The Lord seems to know what we need for our journey of faith. He knows how much testing we can take, how much to stretch us and then how to comfort and fill us up again.
Today, I feel like God poured out so many blessings on me, just when the anxieties and pressures were building up and beginning to add stress to our home and marriage.
First, I went out for tea with a friend Tuesday night.
Then, I met my friend and mentor for coffee this morning.
Next, I had the afternoon to play my guitar, read, pray, bake, relax...
And now this evening, I feel as though God has met me in the past 24 hours in various ways that renewed my spirit. Meditating on God as my shelter and my refuge, praying through Psalm 91 for my husband, my children and myself gave me a new perspective.

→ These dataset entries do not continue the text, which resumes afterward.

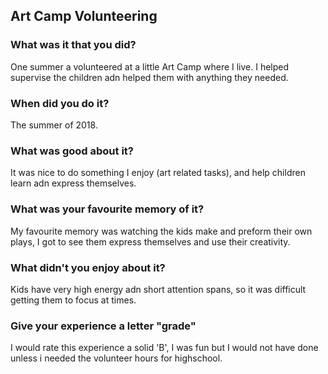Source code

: <h2>Art Camp Volunteering</h2>

<h3> What was it that you did?</h3>
<p>One summer a volunteered at a little Art Camp where I live. I helped supervise the children adn helped them with anything they needed.</p>

<h3> When did you do it?</h3>
<p>The summer of 2018.</p>

<h3> What was good about it? </h3>
<p> It was nice to do something I enjoy (art related tasks), and help children learn adn express themselves. </p>

<h3> What was your favourite memory of it?</h3>
<p>My favourite memory was watching the kids make and preform their own plays, I got to see them express themselves and use their creativity.</p>

<h3> What didn't you enjoy about it? </h3>
<p> Kids have very high energy adn short attention spans, so it was difficult getting them to focus at times. </p>

<h3> Give your experience a letter "grade" </h3>
<p> I would rate this experience a solid 'B', I was fun but I would not have done unless i needed the volunteer hours for highschool.</p>
<br/>
<br/>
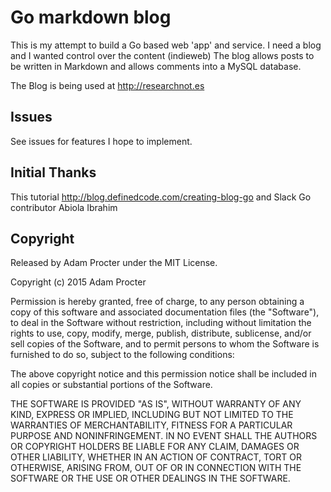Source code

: # Go markdown blog
This is my attempt to build a Go based web 'app' and service.
I need a blog and I wanted control over the content (indieweb) 
The blog allows posts to be written in Markdown and allows comments into a MySQL database.

The Blog is being used at http://researchnot.es


## Issues
See issues for features I hope to implement.

## Initial Thanks
This tutorial http://blog.definedcode.com/creating-blog-go 
and Slack Go contributor Abiola Ibrahim


## Copyright

Released by Adam Procter under the MIT License.

Copyright (c) 2015 Adam Procter

Permission is hereby granted, free of charge, to any person obtaining a copy of this software and associated documentation files (the "Software"), to deal in the Software without restriction, including without limitation the rights to use, copy, modify, merge, publish, distribute, sublicense, and/or sell copies of the Software, and to permit persons to whom the Software is furnished to do so, subject to the following conditions:

The above copyright notice and this permission notice shall be included in all copies or substantial portions of the Software.

THE SOFTWARE IS PROVIDED "AS IS", WITHOUT WARRANTY OF ANY KIND, EXPRESS OR IMPLIED, INCLUDING BUT NOT LIMITED TO THE WARRANTIES OF MERCHANTABILITY, FITNESS FOR A PARTICULAR PURPOSE AND NONINFRINGEMENT. IN NO EVENT SHALL THE AUTHORS OR COPYRIGHT HOLDERS BE LIABLE FOR ANY CLAIM, DAMAGES OR OTHER LIABILITY, WHETHER IN AN ACTION OF CONTRACT, TORT OR OTHERWISE, ARISING FROM, OUT OF OR IN CONNECTION WITH THE SOFTWARE OR THE USE OR OTHER DEALINGS IN THE SOFTWARE.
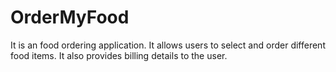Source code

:# OrderMyFood
It is an food ordering application. 
It allows users to select and order different food items. 
It also provides billing details to the user.
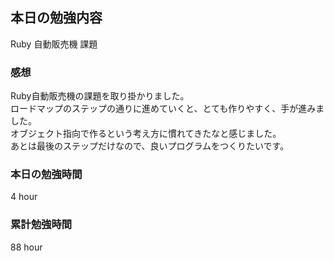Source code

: ## 本日の勉強内容

Ruby 自動販売機 課題

### 感想

Ruby自動販売機の課題を取り掛かりました。  
ロードマップのステップの通りに進めていくと、とても作りやすく、手が進みました。  
オブジェクト指向で作るという考え方に慣れてきたなと感じました。  
あとは最後のステップだけなので、良いプログラムをつくりたいです。  

### 本日の勉強時間

4 hour

### 累計勉強時間

88 hour
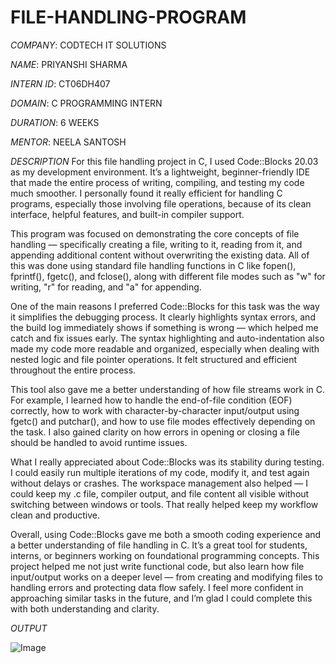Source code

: # FILE-HANDLING-PROGRAM

*COMPANY*: CODTECH IT SOLUTIONS

*NAME*: PRIYANSHI SHARMA

*INTERN ID*: CT06DH407

*DOMAIN*: C PROGRAMMING INTERN 

*DURATION*: 6 WEEKS

*MENTOR*: NEELA SANTOSH

*DESCRIPTION*
For this file handling project in C, I used Code::Blocks 20.03 as my development environment. It’s a lightweight, beginner-friendly IDE that made the entire process of writing, compiling, and testing my code much smoother. I personally found it really efficient for handling C programs, especially those involving file operations, because of its clean interface, helpful features, and built-in compiler support.

This program was focused on demonstrating the core concepts of file handling — specifically creating a file, writing to it, reading from it, and appending additional content without overwriting the existing data. All of this was done using standard file handling functions in C like fopen(), fprintf(), fgetc(), and fclose(), along with different file modes such as "w" for writing, "r" for reading, and "a" for appending.

One of the main reasons I preferred Code::Blocks for this task was the way it simplifies the debugging process. It clearly highlights syntax errors, and the build log immediately shows if something is wrong — which helped me catch and fix issues early. The syntax highlighting and auto-indentation also made my code more readable and organized, especially when dealing with nested logic and file pointer operations. It felt structured and efficient throughout the entire process.

This tool also gave me a better understanding of how file streams work in C. For example, I learned how to handle the end-of-file condition (EOF) correctly, how to work with character-by-character input/output using fgetc() and putchar(), and how to use file modes effectively depending on the task. I also gained clarity on how errors in opening or closing a file should be handled to avoid runtime issues.

What I really appreciated about Code::Blocks was its stability during testing. I could easily run multiple iterations of my code, modify it, and test again without delays or crashes. The workspace management also helped — I could keep my .c file, compiler output, and file content all visible without switching between windows or tools. That really helped keep my workflow clean and productive.

Overall, using Code::Blocks gave me both a smooth coding experience and a better understanding of file handling in C. It’s a great tool for students, interns, or beginners working on foundational programming concepts. This project helped me not just write functional code, but also learn how file input/output works on a deeper level — from creating and modifying files to handling errors and protecting data flow safely. I feel more confident in approaching similar tasks in the future, and I’m glad I could complete this with both understanding and clarity.

*OUTPUT*

![Image](https://github.com/user-attachments/assets/38eadaa1-8f36-4bb3-ae0f-79098040c82b)






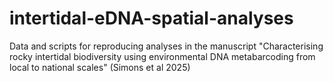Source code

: # intertidal-eDNA-spatial-analyses
Data and scripts for reproducing analyses in the manuscript "Characterising rocky intertidal biodiversity using environmental DNA metabarcoding from local to national scales" (Simons et al 2025)
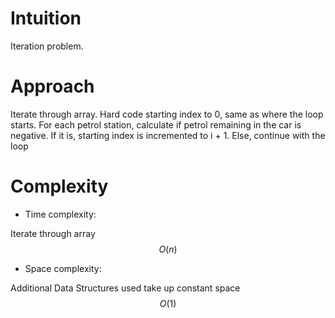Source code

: # Intuition
<!-- Describe your first thoughts on how to solve this problem. -->
Iteration problem.


# Approach
<!-- Describe your approach to solving the problem. -->
Iterate through array. Hard code starting index to 0, same as where the loop starts. For each petrol station, calculate if petrol remaining in the car is negative. If it is, starting index is incremented to i + 1. Else, continue with the loop

# Complexity
- Time complexity:
<!-- Add your time complexity here, e.g. $$O(n)$$ -->
Iterate through array
$$O(n)$$

- Space complexity:
<!-- Add your space complexity here, e.g. $$O(n)$$ -->
Additional Data Structures used take up constant space
$$O(1)$$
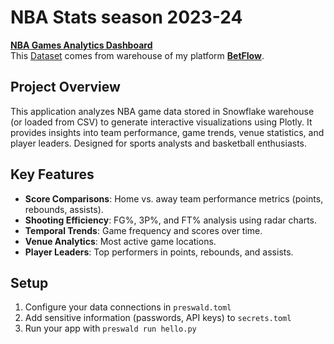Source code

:# NBA Stats season 2023-24

**[NBA Games Analytics Dashboard](https://nba-season-2023-24-767339-nl1igxu1-ndjz2ws6la-ue.a.run.app)**  
This [Dataset](https://drive.google.com/file/d/1Jfhs-qNx9rXxmvqUNmrbx0t2hksFUdU9/view?usp=sharing) comes from warehouse of my platform **[BetFlow](https://github.com/sanchitvj/sports_betting_analytics_engine)**.  


## Project Overview  
This application analyzes NBA game data stored in Snowflake warehouse (or loaded from CSV) to generate interactive visualizations using Plotly. It provides insights into team performance, game trends, venue statistics, and player leaders. Designed for sports analysts and basketball enthusiasts.

## Key Features
- **Score Comparisons**: Home vs. away team performance metrics (points, rebounds, assists).
- **Shooting Efficiency**: FG%, 3P%, and FT% analysis using radar charts.
- **Temporal Trends**: Game frequency and scores over time.
- **Venue Analytics**: Most active game locations.
- **Player Leaders**: Top performers in points, rebounds, and assists.

## Setup
1. Configure your data connections in `preswald.toml`
2. Add sensitive information (passwords, API keys) to `secrets.toml`
3. Run your app with `preswald run hello.py`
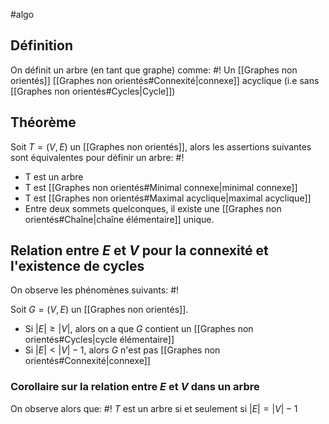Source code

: #algo
## Définition
On définit un arbre (en tant que graphe) comme: #!
Un [[Graphes non orientés]] [[Graphes non orientés#Connexité|connexe]] acyclique (i.e sans [[Graphes non orientés#Cycles|Cycle]])
<!--ID: 1715702538633-->


## Théorème
Soit $T = (V, E)$ un [[Graphes non orientés]], alors les assertions suivantes sont équivalentes pour définir un arbre: #!
- T est un arbre
- T est [[Graphes non orientés#Minimal connexe|minimal connexe]]
- T est [[Graphes non orientés#Maximal acyclique|maximal acyclique]]
- Entre deux sommets quelconques, il existe une [[Graphes non orientés#Chaîne|chaîne élémentaire]] unique.
<!--ID: 1715702538636-->


## Relation entre $E$ et $V$ pour la connexité et l'existence de cycles
On observe les phénomènes suivants: #!

Soit $G = (V, E)$ un [[Graphes non orientés]].
- Si $|E| \geq |V|$, alors on a que $G$ contient un [[Graphes non orientés#Cycles|cycle élémentaire]]
- Si $|E| < |V| - 1$, alors $G$ n'est pas [[Graphes non orientés#Connexité|connexe]]
<!--ID: 1715702538639-->


### Corollaire sur la relation entre $E$ et $V$ dans un arbre
On observe alors que: #!
$T$ est un arbre si et seulement si $|E| = |V| - 1$
<!--ID: 1715702538641-->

I also felt an urge to call our friend, our daughter-in-law's mother, Pat, to see how they were doing. It happened to be 12 weeks today since they lost their son, Matthew and it was good to share together. I appreciated her honesty. She didn't sugar-coat the grieving process they were on as a family. And she reinforced to me the importance, the utterly essential need for faith and trust in the Lord through these difficult trials. This phone conversation was also a gift from my Father.
As much as I know with my head that I need to take care of myself in order to be a healthy caregiver, I realized it again today.
No guilt to take care of "me" in the midst of Caylea's recovery.
Thank You, Lord, for the gifts I enjoyed today that show You care for me!